Task requirements: Leaving out every picture, retype the lines below from the top through the one that contains "This is an AtTiny".

Task input:
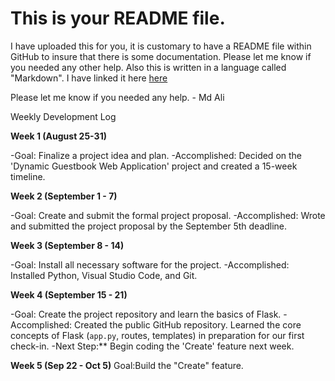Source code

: # This is your README file.

I have uploaded this for you, it is customary to have a README file within GitHub to insure that there is some documentation. Please let me know if you needed any other help. Also this is written in a language called "Markdown". I have linked it here [here](https://docs.github.com/en/get-started/writing-on-github/getting-started-with-writing-and-formatting-on-github/basic-writing-and-formatting-syntax)

Please let me know if you needed any help. - Md Ali

Weekly Development Log

**Week 1 (August 25-31)**

-Goal: Finalize a project idea and plan.
-Accomplished: Decided on the 'Dynamic Guestbook Web Application' project and created a 15-week timeline. 

**Week 2 (September 1 - 7)**

-Goal: Create and submit the formal project proposal.
-Accomplished: Wrote and submitted the project proposal by the September 5th deadline.

**Week 3 (September 8 - 14)**

-Goal: Install all necessary software for the project.
-Accomplished: Installed Python, Visual Studio Code, and Git.

**Week 4 (September 15 - 21)**

-Goal: Create the project repository and learn the basics of Flask.
-Accomplished: Created the public GitHub repository. Learned the core concepts of Flask (`app.py`, routes, templates) in preparation for our first check-in.
-Next Step:** Begin coding the 'Create' feature next week.

**Week 5 (Sep 22 - Oct 5)**
Goal:Build the "Create" feature. 
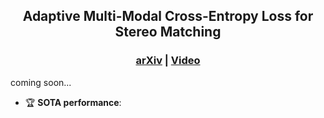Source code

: <div align="center">

## Adaptive Multi-Modal Cross-Entropy Loss for Stereo Matching
</div>

<h3 align="center">
  <a href="">arXiv</a> |
  <a href="https://xxxupeng.github.io/video/cvpr2024.mp4">Video</a>
</h3>

coming soon...
- :trophy: **SOTA performance**:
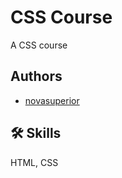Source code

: 
# CSS Course

A CSS course 


## Authors

- [novasuperior](https://github.com/novasuperior)


## 🛠 Skills
HTML, CSS

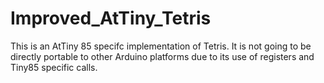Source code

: # Improved_AtTiny_Tetris
This is an AtTiny 85 specifc implementation of Tetris. It is not going to be directly portable to other Arduino platforms due to its use of registers and Tiny85 specific calls.
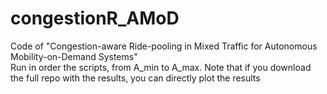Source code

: # congestionR_AMoD
Code of "Congestion-aware Ride-pooling in Mixed Traffic for Autonomous Mobility-on-Demand Systems" 
\
Run in order the scripts, from A_min to A_max. Note that if you download the full repo with the results, you can directly plot the results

Answer box:
Source code

: # This is your README file.

I have uploaded this for you, it is customary to have a README file within GitHub to insure that there is some documentation. Please let me know if you needed any other help. Also this is written in a language called "Markdown". I have linked it here [here](https://docs.github.com/en/get-started/writing-on-github/getting-started-with-writing-and-formatting-on-github/basic-writing-and-formatting-syntax)

Please let me know if you needed any help. - Md Ali

Weekly Development Log

**Week 1 (August 25-31)**

-Goal: Finalize a project idea and plan.
-Accomplished: Decided on the 'Dynamic Guestbook Web Application' project and created a 15-week timeline. 

**Week 2 (September 1 - 7)**

-Goal: Create and submit the formal project proposal.
-Accomplished: Wrote and submitted the project proposal by the September 5th deadline.

**Week 3 (September 8 - 14)**

-Goal: Install all necessary software for the project.
-Accomplished: Installed Python, Visual Studio Code, and Git.

**Week 4 (September 15 - 21)**

-Goal: Create the project repository and learn the basics of Flask.
-Accomplished: Created the public GitHub repository. Learned the core concepts of Flask (`app.py`, routes, templates) in preparation for our first check-in.
-Next Step:** Begin coding the 'Create' feature next week.

**Week 5 (Sep 22 - Oct 5)**
Goal:Build the "Create" feature. 
Source code

: <div align="center">

## Adaptive Multi-Modal Cross-Entropy Loss for Stereo Matching
</div>

<h3 align="center">
  <a href="">arXiv</a> |
  <a href="https://xxxupeng.github.io/video/cvpr2024.mp4">Video</a>
</h3>

coming soon...
- :trophy: **SOTA performance**:
Source code

: 
# CSS Course

A CSS course 


## Authors

- [novasuperior](https://github.com/novasuperior)


## 🛠 Skills
HTML, CSS

Source code

: # Improved_AtTiny_Tetris
This is an AtTiny 85 specifc implementation of Tetris. It is not going to be directly portable to other Arduino platforms due to its use of registers and Tiny85 specific calls.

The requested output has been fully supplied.